Data Science & Analytics

YouTube Analytics

Comprehensive analysis of YouTube statistics for data science and AI-related content, examining trends, patterns, and changes in viewer engagement over time using API data collection, statistical analysis, and hypothesis testing.

YouTube Analytics Dashboard

Project Overview

This project investigates trends in data science and AI-related videos on YouTube through comprehensive statistical analysis. Using the YouTube API, I collected and analyzed video statistics to answer the primary research question: "Has there been any change in the trend of data science and AI-related videos on YouTube?"

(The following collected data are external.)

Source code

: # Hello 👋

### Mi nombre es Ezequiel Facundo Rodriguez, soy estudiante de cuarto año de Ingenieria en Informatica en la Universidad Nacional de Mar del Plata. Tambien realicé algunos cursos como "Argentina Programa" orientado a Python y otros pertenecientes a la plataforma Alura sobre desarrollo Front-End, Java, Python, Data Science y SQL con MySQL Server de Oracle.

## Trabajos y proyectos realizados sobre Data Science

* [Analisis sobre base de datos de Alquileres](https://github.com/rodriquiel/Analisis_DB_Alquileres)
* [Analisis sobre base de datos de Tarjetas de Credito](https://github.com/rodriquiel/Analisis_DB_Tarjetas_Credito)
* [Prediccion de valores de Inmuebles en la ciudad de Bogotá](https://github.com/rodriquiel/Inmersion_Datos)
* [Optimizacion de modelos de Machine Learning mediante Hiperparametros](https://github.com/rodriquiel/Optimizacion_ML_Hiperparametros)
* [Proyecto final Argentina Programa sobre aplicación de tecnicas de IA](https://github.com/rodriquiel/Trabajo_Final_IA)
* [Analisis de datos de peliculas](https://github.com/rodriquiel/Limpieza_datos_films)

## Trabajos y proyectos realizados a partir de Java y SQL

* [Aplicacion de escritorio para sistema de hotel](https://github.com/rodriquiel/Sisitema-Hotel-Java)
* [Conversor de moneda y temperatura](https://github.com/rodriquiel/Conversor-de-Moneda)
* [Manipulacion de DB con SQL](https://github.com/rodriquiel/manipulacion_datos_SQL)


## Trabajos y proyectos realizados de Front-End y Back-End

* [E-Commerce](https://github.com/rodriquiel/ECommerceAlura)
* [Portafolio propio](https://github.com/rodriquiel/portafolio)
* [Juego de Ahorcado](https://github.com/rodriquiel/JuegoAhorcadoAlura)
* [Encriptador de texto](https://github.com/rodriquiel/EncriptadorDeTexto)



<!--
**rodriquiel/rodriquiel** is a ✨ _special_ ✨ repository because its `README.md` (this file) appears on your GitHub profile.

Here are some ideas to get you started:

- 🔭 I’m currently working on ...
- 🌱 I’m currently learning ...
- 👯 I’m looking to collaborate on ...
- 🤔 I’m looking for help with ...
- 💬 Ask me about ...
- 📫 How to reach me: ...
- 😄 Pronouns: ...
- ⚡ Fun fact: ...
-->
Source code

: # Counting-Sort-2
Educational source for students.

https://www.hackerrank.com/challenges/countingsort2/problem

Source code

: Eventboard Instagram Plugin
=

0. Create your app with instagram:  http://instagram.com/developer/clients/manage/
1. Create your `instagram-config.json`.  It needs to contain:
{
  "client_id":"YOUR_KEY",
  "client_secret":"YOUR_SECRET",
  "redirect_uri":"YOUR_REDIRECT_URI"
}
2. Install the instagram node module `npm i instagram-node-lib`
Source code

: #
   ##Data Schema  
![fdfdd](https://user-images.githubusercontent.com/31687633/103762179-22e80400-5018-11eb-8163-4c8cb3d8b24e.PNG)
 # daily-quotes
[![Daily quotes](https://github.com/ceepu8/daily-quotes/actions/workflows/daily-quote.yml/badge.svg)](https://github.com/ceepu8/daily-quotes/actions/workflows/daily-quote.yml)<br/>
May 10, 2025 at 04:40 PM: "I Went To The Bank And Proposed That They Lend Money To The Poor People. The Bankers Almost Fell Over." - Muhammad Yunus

The analysis combines data collection, preprocessing, exploratory data analysis, and rigorous statistical testing to provide evidence-based insights into content performance and viewer engagement patterns over time.

Research Question

  • Primary Question – Has there been any change in the trend of data science and AI-related videos on YouTube?
  • Statistical Approach – ANOVA testing to compare means across different time periods
  • Metrics Analyzed – View counts, like counts, comment counts, and engagement rates
  • Time Scope – Multi-year analysis to identify temporal patterns and changes

Methodology

Systematic approach to data collection, processing, and analysis

Data Collection

Utilized YouTube Data API v3 to systematically collect video statistics for data science and AI-related content, implementing robust API calls with proper authentication and rate limiting.

Data Preprocessing

Comprehensive data cleaning including handling null values, removing duplicates, extracting dates, and creating additional features for temporal analysis and statistical testing.

Exploratory Analysis

In-depth EDA using statistical summaries, distribution analysis, correlation studies, and time series visualizations to identify patterns and trends in the data.

Statistical Testing

Applied ANOVA testing with proper assumption checks including normality, homogeneity of variance, and independence to validate findings with statistical rigor.

Analysis Components

Detailed breakdown of the analytical framework and key insights

Numerical Analysis

  • Summary statistics for all key metrics
  • Distribution analysis using histograms and KDE plots
  • Correlation analysis between views, likes, and comments
  • Outlier detection and treatment strategies

Temporal Analysis

  • Yearly and monthly trend visualization
  • Time series decomposition
  • Seasonal pattern identification
  • Change point detection

Categorical Analysis

  • Category-wise performance comparison
  • Content type effectiveness analysis
  • Engagement pattern classification
  • Performance ranking and segmentation

Statistical Validation

  • Hypothesis formulation and testing
  • ANOVA with post-hoc analysis
  • Effect size calculation
  • Statistical significance interpretation

Key Findings

Statistical Significance

ANOVA testing revealed statistically significant differences in video performance metrics across years.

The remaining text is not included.